2. Prepare Parameters

Create a parameters file:

cat > params.json <<EOF
[
  {"ParameterKey": "Environment", "ParameterValue": "production"},
  {"ParameterKey": "InstanceType", "ParameterValue": "t3.large"},
  {"ParameterKey": "KeyName", "ParameterValue": "your-key-pair-name"},
  {"ParameterKey": "SCPVersion", "ParameterValue": "0.3.0"},
  {"ParameterKey": "DomainName", "ParameterValue": "scp.example.com"},
  {"ParameterKey": "CertificateArn", "ParameterValue": "arn:aws:acm:us-east-1:123456789012:certificate/xxx"},
  {"ParameterKey": "TelemetryEndpoint", "ParameterValue": "https://telemetry.scp.example.com/v1/report"},
  {"ParameterKey": "DBPassword", "ParameterValue": "your-secure-db-password-here"},
  {"ParameterKey": "JWTSecret", "ParameterValue": "your-secure-jwt-secret-here-min-32-chars"}
]
EOF

Important: Use strong, unique passwords.
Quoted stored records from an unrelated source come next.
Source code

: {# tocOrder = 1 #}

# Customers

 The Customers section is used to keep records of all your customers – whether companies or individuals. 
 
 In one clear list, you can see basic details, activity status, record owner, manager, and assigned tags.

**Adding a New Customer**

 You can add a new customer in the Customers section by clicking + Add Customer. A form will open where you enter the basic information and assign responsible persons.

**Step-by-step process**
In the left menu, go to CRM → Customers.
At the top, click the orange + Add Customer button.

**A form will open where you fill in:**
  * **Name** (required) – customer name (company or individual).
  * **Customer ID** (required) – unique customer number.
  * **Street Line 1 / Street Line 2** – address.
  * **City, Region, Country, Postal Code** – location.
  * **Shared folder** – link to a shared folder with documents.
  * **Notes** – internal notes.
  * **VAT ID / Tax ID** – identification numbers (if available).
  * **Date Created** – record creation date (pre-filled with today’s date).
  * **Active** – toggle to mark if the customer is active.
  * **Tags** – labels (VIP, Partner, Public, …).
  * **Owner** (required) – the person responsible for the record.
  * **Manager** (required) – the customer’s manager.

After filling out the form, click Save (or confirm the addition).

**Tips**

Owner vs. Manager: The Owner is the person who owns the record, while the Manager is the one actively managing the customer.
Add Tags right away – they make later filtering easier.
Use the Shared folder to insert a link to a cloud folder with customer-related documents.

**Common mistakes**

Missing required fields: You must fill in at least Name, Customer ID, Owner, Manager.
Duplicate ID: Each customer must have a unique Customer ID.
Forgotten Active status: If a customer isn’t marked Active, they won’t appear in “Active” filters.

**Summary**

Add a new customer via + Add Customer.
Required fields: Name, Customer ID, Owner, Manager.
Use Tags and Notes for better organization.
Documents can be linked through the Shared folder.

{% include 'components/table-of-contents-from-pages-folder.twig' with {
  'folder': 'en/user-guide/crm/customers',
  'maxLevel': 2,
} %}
Generate them with:

# DB Password
python3 -c "import secrets; print(secrets.token_urlsafe(24))"

# JWT Secret
python3 -c "import secrets; print(secrets.token_hex(32))"

3. Deploy the Stack

aws cloudformation create-stack \
  --stack-name scp-production \
  --template-body file://cloudformation/scp-stack.yaml \
  --parameters file://params.json \
  --capabilities CAPABILITY_NAMED_IAM \
  --region us-east-1

4. Wait for Completion

aws cloudformation wait stack-create-complete \
  --stack-name scp-production \
  --region us-east-1

# Get outputs
aws cloudformation describe-stacks \
  --stack-name scp-production \
  --query 'Stacks[0].Outputs' \
  --region us-east-1

5. Configure DNS

Point your domain to the ALB:

  1. Get the ALB DNS name from the stack outputs
  2. Create a CNAME or Alias record in your DNS provider:
  3. CNAME: scp.example.comscp-production-alb-xxx.us-east-1.elb.amazonaws.com
  4. Route53 Alias: Use the ALB's hosted zone ID from outputs

6. Verify Deployment

# Health check
curl https://scp.example.com/health

# Expected response:
# {"status": "healthy", "service": "api", "version": "0.3.0"}

Architecture Overview

The CloudFormation template creates:

┌─────────────────────────────────────────────────────────────┐
│                         VPC                                  │
│  ┌─────────────────┐           ┌─────────────────┐         │
│  │  Public Subnet  │           │  Public Subnet  │         │
│  │   (us-east-1a)  │           │   (us-east-1b)  │         │
│  │                 │           │                 │         │
│  │  ┌───────────┐  │           │                 │         │
│  │  │    ALB    │  │           │                 │         │
│  │  └─────┬─────┘  │           │                 │         │
│  │        │        │           │                 │         │
│  │  ┌─────┴─────┐  │           │                 │         │
│  │  │    NAT    │  │           │                 │         │
│  │  └───────────┘  │           │                 │         │
│  └─────────────────┘           └─────────────────┘         │
│                                                             │
│  ┌─────────────────┐           ┌─────────────────┐         │
│  │ Private Subnet  │           │ Private Subnet  │         │
│  │   (us-east-1a)  │           │   (us-east-1b)  │         │
│  │                 │           │                 │         │
│  │  ┌───────────┐  │           │                 │         │
│  │  │    EC2    │  │           │                 │         │
│  │  │   (SCP)   │  │           │                 │         │
│  │  └───────────┘  │           │                 │         │
│  └─────────────────┘           └─────────────────┘         │
└─────────────────────────────────────────────────────────────┘

Service Ports

Service Port Protocol Description
API Server 8000 HTTP Bundle Registry, Agent Registry
Rules Engine 8001 HTTP Business rules management
Context Service 8002 gRPC Agent context streaming
Context Service 8003 HTTP Webhook endpoint
Telemetry 8004 HTTP Usage reporting

Security Configuration

Security Groups

The template creates two security groups:

  1. ALB Security Group: Allows inbound 80 and 443 from anywhere
  2. EC2 Security Group: Allows inbound from ALB only, plus SSH from within VPC

Secrets Management

Secrets are stored in SSM Parameter Store: - /scp/production/db-password (SecureString) - /scp/production/jwt-secret (SecureString) - /scp/production/deployment-id (String)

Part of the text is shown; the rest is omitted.